[Start of Attachment]
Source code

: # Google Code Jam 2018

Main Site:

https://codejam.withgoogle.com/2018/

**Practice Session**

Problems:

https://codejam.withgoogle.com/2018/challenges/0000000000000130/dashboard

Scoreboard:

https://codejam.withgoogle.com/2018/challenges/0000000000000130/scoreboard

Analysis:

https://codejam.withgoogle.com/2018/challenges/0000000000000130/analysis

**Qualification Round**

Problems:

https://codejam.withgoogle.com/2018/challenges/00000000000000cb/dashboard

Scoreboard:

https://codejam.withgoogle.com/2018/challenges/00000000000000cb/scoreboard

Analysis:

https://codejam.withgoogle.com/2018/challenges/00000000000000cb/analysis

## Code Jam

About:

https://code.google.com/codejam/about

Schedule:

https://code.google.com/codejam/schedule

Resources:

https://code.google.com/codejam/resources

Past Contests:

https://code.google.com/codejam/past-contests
[End of Attachment]
**Activity**: Send back exactly the lines from the line with "## Code Jam" through the end of the records.

**Answer section**:
## Code Jam

About:

https://code.google.com/codejam/about

Schedule:

https://code.google.com/codejam/schedule

Resources:

https://code.google.com/codejam/resources

Past Contests:

https://code.google.com/codejam/past-contests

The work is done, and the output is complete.